There's also the fact that although Gerry has a working satellite phone (so he can check in with his worried wife for the sake of occasional melodrama), he very time-consumingly flies all over the world to interview people he should be contacting instantly by phone or Skype to glean the same information.
The movie suffers from some distracting and disturbing political overtones as well. Thanks to "political correctness capitalism," the zombie virus outbreak's patient zero no longer comes from China (as in the novel from which the movie was adapted) but from North Korea (which isn't exactly a big overseas market for Hollywood films).
Also, Israel's controversial real-world "security wall" is presented as a prudent reaction to intelligence chatter about a potential zombie threat. But in a have-it-both-ways attempt to soften an allegory that appears to make what some regard as that country's apartheid-style oppression seem pro-actively sensible, the movie also shows Israel generously admitting outsiders to Jerusalem, because "every human being we save is one less zombie to fight."
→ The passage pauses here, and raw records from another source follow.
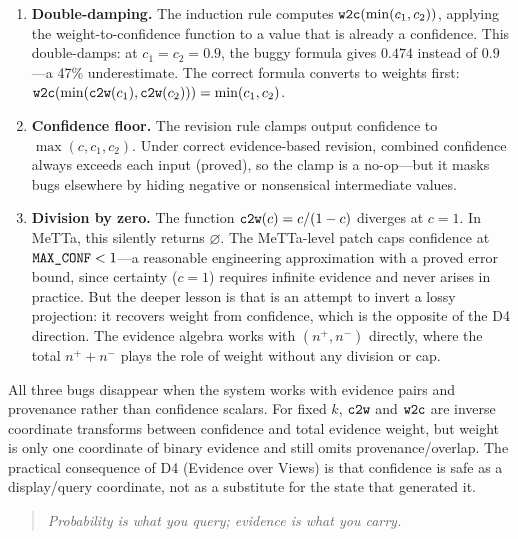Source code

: \documentclass[11pt,openany]{report}
\begin{document}
\begin{enumerate}
\item \textbf{Double-damping.}  The induction rule computes
  $\code{w2c}(\min(c_1, c_2))$, applying the
  weight-to-confidence function to a value that is already a
  confidence.  This double-damps: at $c_1 = c_2 = 0.9$, the
  buggy formula gives $0.474$ instead of $0.9$---a 47\%
  underestimate.  The correct formula converts to weights first:
  $\code{w2c}(\min(\code{c2w}(c_1), \code{c2w}(c_2))) =
  \min(c_1, c_2)$.

\item \textbf{Confidence floor.}  The revision rule clamps
  output confidence to $\max(c, c_1, c_2)$.  Under correct
  evidence-based revision, combined confidence always exceeds
  each input (proved), so the clamp is a no-op---but it masks
  bugs elsewhere by hiding negative or nonsensical intermediate
  values.

\item \textbf{Division by zero.}  The function
  $\code{c2w}(c) = c/(1-c)$ diverges at $c = 1$.  In MeTTa,
  this silently returns $\varnothing$.  The MeTTa-level patch
  caps confidence at $\code{MAX\_CONF} < 1$---a reasonable
  engineering approximation with a proved error bound, since
  certainty ($c = 1$) requires infinite evidence and never
  arises in practice.  But the deeper lesson is that
   is an attempt to invert a lossy projection:
  it recovers weight from confidence, which is the opposite
  of the D4 direction.  The evidence algebra works with
  $(n^+, n^-)$ directly, where the total $n^+ + n^-$
  plays the role of weight without any division or cap.
\end{enumerate}

\noindent
All three bugs disappear when the system works with evidence
pairs and provenance rather than confidence scalars.  For fixed $k$,
$\code{c2w}$ and $\code{w2c}$ are inverse coordinate transforms between
confidence and total evidence weight, but weight is only one coordinate
of binary evidence and still omits provenance/overlap.  The practical
consequence of D4 (Evidence over Views) is that confidence is safe as a
display/query coordinate, not as a substitute for the state that
generated it.

\begin{quote}
\emph{Probability is what you query; evidence is what you carry.}
\end{quote}

\end{document}
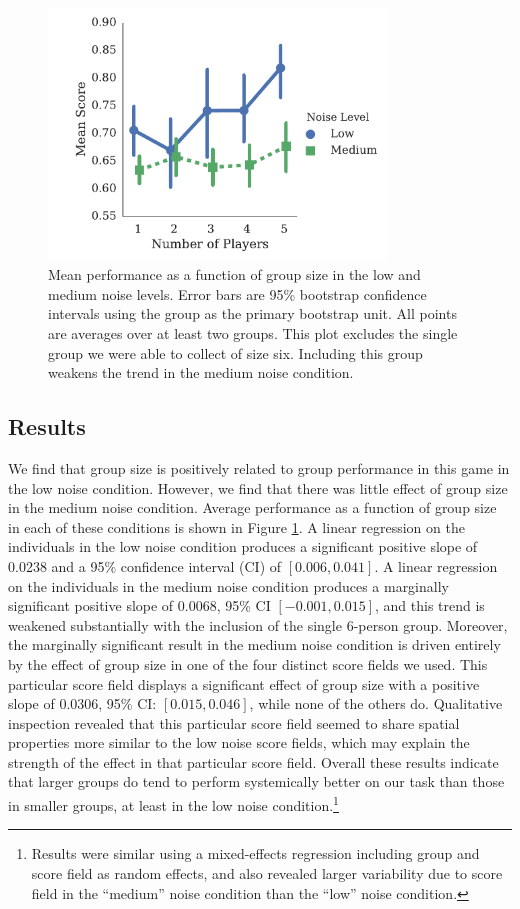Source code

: \documentclass[12pt,letterpaper]{article}
\begin{document}
\begin{figure}[t]
  \centering
  \includegraphics[width=0.8\textwidth]{./figures/performance-summary}
  \caption{Mean performance as a function of group size in the low and
    medium noise levels.  Error bars are 95\% bootstrap confidence
    intervals using the group as the primary bootstrap unit.  All
    points are averages over at least two groups.  This plot excludes
    the single group we were able to collect of size six.  Including
    this group weakens the trend in the medium noise condition.}
  \label{fig:performance}
\end{figure}

\subsection{Results}

We find that group size is positively related to group performance in
this game in the low noise condition.  However, we find that there was
little effect of group size in the medium noise condition.  Average
performance as a function of group size in each of these conditions is
shown in Figure \ref{fig:performance}.  A linear regression on the
individuals in the low noise condition produces a significant positive
slope of 0.0238 and a 95\% confidence interval (CI) of
$[0.006,0.041]$.  A linear regression on the individuals in the medium
noise condition produces a marginally significant positive slope of
$0.0068$, 95\% CI $[-0.001,0.015]$, and this trend is weakened
substantially with the inclusion of the single 6-person group.
Moreover, the marginally significant result in the medium noise
condition is driven entirely by the effect of group size in one of the
four distinct score fields we used.  This particular score field
displays a significant effect of group size with a positive slope of
0.0306, 95\% CI: $[0.015,0.046]$, while none of the others do.
Qualitative inspection revealed that this particular score field
seemed to share spatial properties more similar to the low noise score
fields, which may explain the strength of the effect in that
particular score field.  Overall these results indicate that larger
groups do tend to perform systemically better on our task than those
in smaller groups, at least in the low noise
condition.\footnote{Results were similar using a mixed-effects
  regression including group and score field as random effects, and
  also revealed larger variability due to score field in the
  ``medium'' noise condition than the ``low'' noise condition.}
\end{document}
Naturally, it's the joyous singing of those grateful asylum-granted outsiders that attracts a swarm of zombies to breach the wall. Because, you know, a bustling major metropolis otherwise is so imperceptibly quiet that zombies wandering nearby couldn't possibly detect its presence.
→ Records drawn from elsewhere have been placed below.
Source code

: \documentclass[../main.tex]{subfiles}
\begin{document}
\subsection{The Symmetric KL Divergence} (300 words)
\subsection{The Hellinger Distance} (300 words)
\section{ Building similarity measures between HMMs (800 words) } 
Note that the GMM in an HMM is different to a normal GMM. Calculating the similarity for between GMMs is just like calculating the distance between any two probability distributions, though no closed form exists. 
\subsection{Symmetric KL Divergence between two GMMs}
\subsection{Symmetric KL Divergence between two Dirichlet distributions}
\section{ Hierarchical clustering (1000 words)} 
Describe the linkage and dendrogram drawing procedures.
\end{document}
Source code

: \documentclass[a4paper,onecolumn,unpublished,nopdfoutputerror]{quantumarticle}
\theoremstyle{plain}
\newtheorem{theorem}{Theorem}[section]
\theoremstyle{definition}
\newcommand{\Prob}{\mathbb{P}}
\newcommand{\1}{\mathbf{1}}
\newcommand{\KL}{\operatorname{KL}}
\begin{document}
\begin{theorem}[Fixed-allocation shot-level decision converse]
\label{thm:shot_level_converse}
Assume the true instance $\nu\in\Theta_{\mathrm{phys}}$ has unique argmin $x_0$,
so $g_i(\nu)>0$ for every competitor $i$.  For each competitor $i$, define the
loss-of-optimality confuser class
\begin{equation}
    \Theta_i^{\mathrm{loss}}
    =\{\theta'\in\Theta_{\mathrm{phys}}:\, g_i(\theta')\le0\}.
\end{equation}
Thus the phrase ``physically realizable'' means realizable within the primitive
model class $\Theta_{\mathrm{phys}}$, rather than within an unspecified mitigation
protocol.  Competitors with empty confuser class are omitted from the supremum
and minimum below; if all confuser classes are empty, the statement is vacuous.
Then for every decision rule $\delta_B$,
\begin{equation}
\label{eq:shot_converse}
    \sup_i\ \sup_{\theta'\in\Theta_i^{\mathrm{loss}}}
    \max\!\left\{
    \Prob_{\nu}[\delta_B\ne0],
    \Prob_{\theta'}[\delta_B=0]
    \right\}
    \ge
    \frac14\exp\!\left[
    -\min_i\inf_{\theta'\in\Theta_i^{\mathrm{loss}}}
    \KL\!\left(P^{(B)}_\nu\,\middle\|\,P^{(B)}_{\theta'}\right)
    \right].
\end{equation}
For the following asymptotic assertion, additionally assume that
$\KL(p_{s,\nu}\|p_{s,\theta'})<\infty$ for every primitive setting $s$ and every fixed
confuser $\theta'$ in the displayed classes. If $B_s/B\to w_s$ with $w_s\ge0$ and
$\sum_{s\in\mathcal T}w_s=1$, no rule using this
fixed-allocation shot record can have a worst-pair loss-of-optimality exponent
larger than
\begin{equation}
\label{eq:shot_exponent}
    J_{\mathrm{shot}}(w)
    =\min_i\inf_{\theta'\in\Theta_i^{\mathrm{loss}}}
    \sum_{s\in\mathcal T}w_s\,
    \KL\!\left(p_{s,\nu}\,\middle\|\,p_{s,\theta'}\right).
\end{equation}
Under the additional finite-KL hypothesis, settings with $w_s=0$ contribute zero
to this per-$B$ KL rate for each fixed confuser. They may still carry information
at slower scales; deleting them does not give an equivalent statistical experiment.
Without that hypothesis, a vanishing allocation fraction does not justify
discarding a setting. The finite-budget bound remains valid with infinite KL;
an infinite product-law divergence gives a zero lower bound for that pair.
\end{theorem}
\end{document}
The cast-of-thousands zombie chase-and-chomp scenes are even more incoherently shot and edited than director Forster's most sloppily assembled "Quantum of Solace" set pieces. Instead of emphasizing the frantic frenzy of high-energy horror, the quick cuts and epileptic shakey-cam shots are simply frustrating and tiresome.
A segment at a South Korean airbase that takes place entirely at night looks laughably limbo-set cheap, in contrast to the elaborate cityscape CGI multitudes seen elsewhere. The movie's best special-effects moment is a "Zombies on a Plane" bit in which Gerry realizes there is no better alternative to blowing out the side of a full passenger jet with a grenade in mid-air. Buckle those seatbelts, folks!
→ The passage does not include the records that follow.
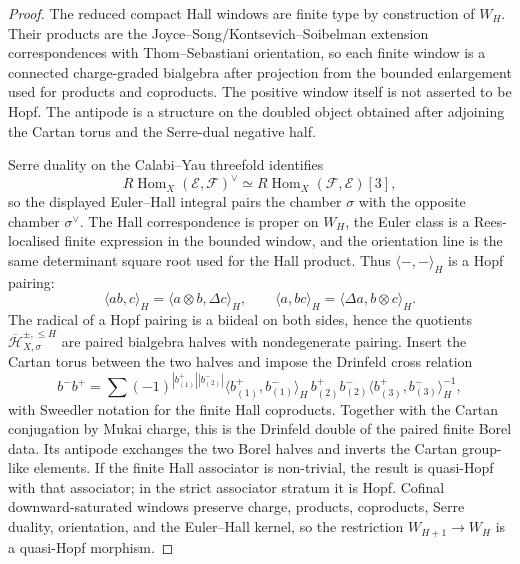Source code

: \begin{proof}
The reduced compact Hall windows are finite type by construction of
\(W_H\). Their products are the Joyce--Song/Kontsevich--Soibelman
extension correspondences with Thom--Sebastiani orientation, so each
finite window is a connected charge-graded bialgebra after projection
from the bounded enlargement used for products and coproducts. The
positive window itself is not asserted to be Hopf.  The antipode is a
structure on the doubled object obtained after adjoining the Cartan
torus and the Serre-dual negative half.

Serre duality on the Calabi--Yau threefold identifies
\[
 R\!\operatorname{Hom}_X(\mathcal E,\mathcal F)^\vee
 \simeq
 R\!\operatorname{Hom}_X(\mathcal F,\mathcal E)[3],
\]
so the displayed Euler--Hall integral pairs the chamber \(\sigma\) with
the opposite chamber \(\sigma^\vee\). The Hall correspondence is proper
on \(W_H\), the Euler class is a Rees-localised finite expression in the
bounded window, and the orientation line is the same determinant square
root used for the Hall product. Thus \(\langle-,-\rangle_H\) is a
Hopf pairing:
\[
 \langle ab,c\rangle_H
 =
 \langle a\otimes b,\Delta c\rangle_H,\qquad
 \langle a,bc\rangle_H
 =
 \langle\Delta a,b\otimes c\rangle_H .
\]
The radical of a Hopf pairing is a biideal on both sides, hence the
quotients \(\overline{\mathcal H}^{\pm,\leq H}_{X,\sigma}\) are paired
bialgebra halves with nondegenerate pairing. Insert the Cartan torus
between the two halves and impose the Drinfeld cross relation
\[
 b^- b^+
 =
 \sum
 (-1)^{|b^+_{(1)}||b^-_{(2)}|}
 \langle b^+_{(1)},b^-_{(1)}\rangle_H\,
 b^+_{(2)}b^-_{(2)}
 \langle b^+_{(3)},b^-_{(3)}\rangle_H^{-1},
\]
with Sweedler notation for the finite Hall coproducts. Together with
the Cartan conjugation by Mukai charge, this is the Drinfeld double of
the paired finite Borel data. Its antipode exchanges the two Borel
halves and inverts the Cartan group-like elements. If the finite Hall
associator is non-trivial, the result is quasi-Hopf with that
associator; in the strict associator stratum it is Hopf. Cofinal
downward-saturated windows preserve charge, products, coproducts,
Serre duality, orientation, and the Euler--Hall kernel, so the
restriction \(W_{H+1}\to W_H\) is a quasi-Hopf morphism.
\end{proof}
The ending of the multi-writer screenplay apparently tested so badly that a new one was commissioned and the original footage scrapped. Unfortunately, the new wrap-up's gimmick has too much in common with the similarly unsatisfying last act of "After Earth."
Despite its title, "World War Z" is so invested in its hero's one-man mission that it lacks a truly epic scope. Although Gerry visits three countries and sees at least one mushroom cloud from a plane window, the movie tries so hard to be a "Bourne"-style fact-finding quest that it skimps on the big picture.
Yet for a story that's supposed to be so emotionally devastating, what's onscreen often is videogame cold. When Gerry and two cohorts search a research lab where zombies wait patiently around corners to be stimulated into action, the effect is more PlayStation than personal.
There's also the fact that nobody in the movie appears to have any compassion whatsoever for the stricken. Seeing their zombified former co-workers at the lab get shot, axed and crowbarred on closed-circuit monitors, the observers may as well be watching flies get swatted. Also, the military-as-government is looking only for a way to vaccinate the population so they have a chance of wiping out the zombies, as opposed to seeking a cure for their less fortunate fellow citizens.
A voiceover noting that "this isn't the end, not even close" offers the threat of a sequel, but this brain-dead dud should be left to rest in peace.